- _Task requirements_: Lines from the entries below that hold "函数原型作用域" form the answer; copy all of them.

- _Records shown_:
---

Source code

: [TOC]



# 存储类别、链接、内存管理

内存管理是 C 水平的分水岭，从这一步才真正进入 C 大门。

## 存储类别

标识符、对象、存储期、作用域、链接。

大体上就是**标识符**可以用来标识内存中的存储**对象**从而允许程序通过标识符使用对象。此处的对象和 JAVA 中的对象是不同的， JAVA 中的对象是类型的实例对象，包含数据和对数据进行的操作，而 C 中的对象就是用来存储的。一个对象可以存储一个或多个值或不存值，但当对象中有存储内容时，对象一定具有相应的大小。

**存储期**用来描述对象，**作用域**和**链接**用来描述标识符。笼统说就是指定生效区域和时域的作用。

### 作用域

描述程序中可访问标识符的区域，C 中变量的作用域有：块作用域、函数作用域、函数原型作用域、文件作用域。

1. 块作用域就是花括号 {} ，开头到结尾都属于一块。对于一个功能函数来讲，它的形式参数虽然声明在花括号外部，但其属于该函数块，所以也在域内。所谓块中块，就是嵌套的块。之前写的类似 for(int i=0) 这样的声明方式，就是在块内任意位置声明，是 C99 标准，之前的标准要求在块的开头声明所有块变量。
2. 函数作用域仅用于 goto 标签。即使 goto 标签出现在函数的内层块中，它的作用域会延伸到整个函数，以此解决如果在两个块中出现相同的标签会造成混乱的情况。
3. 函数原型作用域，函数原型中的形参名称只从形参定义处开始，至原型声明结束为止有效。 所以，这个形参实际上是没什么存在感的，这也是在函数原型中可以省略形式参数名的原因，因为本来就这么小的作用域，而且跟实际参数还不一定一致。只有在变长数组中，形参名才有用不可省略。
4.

---

- _Your response_:
描述程序中可访问标识符的区域，C 中变量的作用域有：块作用域、函数作用域、函数原型作用域、文件作用域。
3. 函数原型作用域，函数原型中的形参名称只从形参定义处开始，至原型声明结束为止有效。 所以，这个形参实际上是没什么存在感的，这也是在函数原型中可以省略形式参数名的原因，因为本来就这么小的作用域，而且跟实际参数还不一定一致。只有在变长数组中，形参名才有用不可省略。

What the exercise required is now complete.